In some states, though, compliance will be simple. Some have safe harbor laws, meaning if a provider is covered under HIPAA, compliance with the federal law satisfies any state requirements. If providers in those states are not covered under HIPAA, state law kicks in.
In reality, no provider is going to be tracking state information security legislation. But Apgar said someone in a practice should have an idea of the regulations. State medical and specialty associations often have people specifically hired to lobby or track legislation. The National Council of State Legislators has a compilation of state breach notification laws as do some law firms like Bourque’s.

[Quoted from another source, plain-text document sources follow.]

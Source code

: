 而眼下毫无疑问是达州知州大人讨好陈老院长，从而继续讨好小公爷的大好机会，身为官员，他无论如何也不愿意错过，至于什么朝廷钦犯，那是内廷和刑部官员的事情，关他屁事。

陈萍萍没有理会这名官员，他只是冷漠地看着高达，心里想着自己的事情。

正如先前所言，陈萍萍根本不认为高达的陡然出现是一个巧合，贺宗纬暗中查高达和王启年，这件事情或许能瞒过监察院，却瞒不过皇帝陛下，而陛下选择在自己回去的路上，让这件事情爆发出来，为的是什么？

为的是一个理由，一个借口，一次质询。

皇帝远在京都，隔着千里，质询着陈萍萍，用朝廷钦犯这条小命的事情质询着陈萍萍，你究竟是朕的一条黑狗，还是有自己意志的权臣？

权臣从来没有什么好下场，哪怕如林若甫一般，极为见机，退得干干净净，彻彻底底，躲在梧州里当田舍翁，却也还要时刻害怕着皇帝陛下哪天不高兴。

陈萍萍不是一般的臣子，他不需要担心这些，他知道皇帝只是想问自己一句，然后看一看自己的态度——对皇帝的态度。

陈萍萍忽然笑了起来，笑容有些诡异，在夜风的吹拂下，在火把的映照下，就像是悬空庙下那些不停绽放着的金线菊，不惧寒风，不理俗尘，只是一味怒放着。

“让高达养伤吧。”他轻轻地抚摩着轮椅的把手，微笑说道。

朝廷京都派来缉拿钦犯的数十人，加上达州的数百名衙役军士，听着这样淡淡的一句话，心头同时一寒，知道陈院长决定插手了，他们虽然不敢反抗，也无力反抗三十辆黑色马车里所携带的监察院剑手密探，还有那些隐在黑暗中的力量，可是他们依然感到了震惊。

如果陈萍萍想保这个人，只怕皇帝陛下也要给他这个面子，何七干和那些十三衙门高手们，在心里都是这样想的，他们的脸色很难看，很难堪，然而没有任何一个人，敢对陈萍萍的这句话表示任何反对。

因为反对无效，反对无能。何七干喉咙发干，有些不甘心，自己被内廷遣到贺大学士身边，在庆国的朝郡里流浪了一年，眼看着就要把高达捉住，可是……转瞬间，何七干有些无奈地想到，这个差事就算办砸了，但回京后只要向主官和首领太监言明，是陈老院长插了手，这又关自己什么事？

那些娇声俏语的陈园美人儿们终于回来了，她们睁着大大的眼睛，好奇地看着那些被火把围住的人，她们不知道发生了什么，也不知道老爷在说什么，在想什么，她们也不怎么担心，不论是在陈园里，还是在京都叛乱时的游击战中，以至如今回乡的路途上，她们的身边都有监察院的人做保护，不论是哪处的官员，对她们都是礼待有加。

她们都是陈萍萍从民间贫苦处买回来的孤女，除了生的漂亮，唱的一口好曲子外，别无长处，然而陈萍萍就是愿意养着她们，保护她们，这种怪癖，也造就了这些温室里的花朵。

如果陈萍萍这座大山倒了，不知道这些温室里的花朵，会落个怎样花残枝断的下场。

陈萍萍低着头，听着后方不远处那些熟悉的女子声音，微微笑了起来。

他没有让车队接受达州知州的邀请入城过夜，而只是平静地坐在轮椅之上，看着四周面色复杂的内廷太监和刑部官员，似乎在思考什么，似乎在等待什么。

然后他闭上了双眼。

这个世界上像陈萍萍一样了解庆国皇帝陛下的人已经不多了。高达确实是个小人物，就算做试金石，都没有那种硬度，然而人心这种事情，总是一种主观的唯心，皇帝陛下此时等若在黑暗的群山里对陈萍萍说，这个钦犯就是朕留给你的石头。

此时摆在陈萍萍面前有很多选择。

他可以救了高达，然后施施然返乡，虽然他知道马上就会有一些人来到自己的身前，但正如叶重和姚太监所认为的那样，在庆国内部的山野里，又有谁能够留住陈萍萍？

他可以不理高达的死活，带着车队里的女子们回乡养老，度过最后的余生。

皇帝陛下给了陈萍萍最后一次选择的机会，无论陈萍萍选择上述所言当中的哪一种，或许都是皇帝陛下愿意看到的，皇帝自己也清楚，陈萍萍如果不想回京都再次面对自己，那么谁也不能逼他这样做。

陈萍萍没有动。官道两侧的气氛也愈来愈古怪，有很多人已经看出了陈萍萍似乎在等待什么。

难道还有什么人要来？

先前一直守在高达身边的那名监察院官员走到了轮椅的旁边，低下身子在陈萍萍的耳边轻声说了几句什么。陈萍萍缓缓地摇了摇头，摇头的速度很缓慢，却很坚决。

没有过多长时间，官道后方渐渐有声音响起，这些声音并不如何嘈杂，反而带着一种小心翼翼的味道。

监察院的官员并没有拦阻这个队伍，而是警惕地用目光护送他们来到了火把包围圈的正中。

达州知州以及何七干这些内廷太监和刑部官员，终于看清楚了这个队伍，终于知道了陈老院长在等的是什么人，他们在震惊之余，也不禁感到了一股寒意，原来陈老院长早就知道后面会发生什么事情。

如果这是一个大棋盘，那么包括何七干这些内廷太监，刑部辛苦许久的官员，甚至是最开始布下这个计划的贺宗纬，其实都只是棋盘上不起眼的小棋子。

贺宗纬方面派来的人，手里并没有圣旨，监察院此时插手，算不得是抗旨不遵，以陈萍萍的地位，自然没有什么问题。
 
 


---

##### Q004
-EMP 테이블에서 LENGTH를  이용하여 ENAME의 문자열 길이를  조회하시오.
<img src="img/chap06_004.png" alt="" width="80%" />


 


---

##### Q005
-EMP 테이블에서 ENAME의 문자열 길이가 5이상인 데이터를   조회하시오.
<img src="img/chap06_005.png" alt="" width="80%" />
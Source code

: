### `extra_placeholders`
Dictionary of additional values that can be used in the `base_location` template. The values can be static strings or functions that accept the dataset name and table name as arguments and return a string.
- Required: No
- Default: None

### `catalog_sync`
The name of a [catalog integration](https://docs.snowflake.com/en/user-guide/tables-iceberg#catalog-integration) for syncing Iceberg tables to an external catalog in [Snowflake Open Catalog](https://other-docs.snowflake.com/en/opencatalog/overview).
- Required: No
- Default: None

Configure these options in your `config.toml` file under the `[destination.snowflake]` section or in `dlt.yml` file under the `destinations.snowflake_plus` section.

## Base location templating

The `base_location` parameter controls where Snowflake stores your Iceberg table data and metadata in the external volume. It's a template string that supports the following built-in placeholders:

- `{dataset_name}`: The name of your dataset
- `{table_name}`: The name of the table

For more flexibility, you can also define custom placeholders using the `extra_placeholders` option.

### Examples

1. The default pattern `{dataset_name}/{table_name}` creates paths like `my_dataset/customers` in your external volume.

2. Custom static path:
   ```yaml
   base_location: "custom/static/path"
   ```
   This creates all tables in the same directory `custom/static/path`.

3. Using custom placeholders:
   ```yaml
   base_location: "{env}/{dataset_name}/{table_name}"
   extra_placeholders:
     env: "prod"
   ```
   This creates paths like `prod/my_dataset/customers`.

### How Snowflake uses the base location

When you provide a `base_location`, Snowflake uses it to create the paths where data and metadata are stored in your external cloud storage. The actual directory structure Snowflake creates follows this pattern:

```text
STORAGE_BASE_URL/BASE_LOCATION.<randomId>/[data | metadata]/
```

Tracking state laws is something a small provider can do in-house, Bourque said. State law requirements need to be made part of each organization’s incident response plan. A provider or office manager does not have to know how to do everything after a breach, but they should know whom to call that would and ensure everyone in the office is given that information.
“If everyone flips on their computers and they are locked up because of malware or a laptop gets left on a bus and travels away, people should know what to do,” she said.
An organization does not want to spend time in the midst of a breach trying to figure out what the different state and federal obligations are. The clock for mitigating a breach and reporting it starts as soon as a group knows one has occurred. Waiting until then to figure out what to do will only “waste staggering amounts of time,” Bourque said.
Health care providers who know whom to call for forensic, legal or IT help will go a long way to speeding up the response and ensuring timely reporting. “They should just think in advance about things that might otherwise trip them up,” she said. “More often than I care to think about, I’ve been involved in incidents where the first time IT security folks are meeting with the business folks is over the table after a breach.”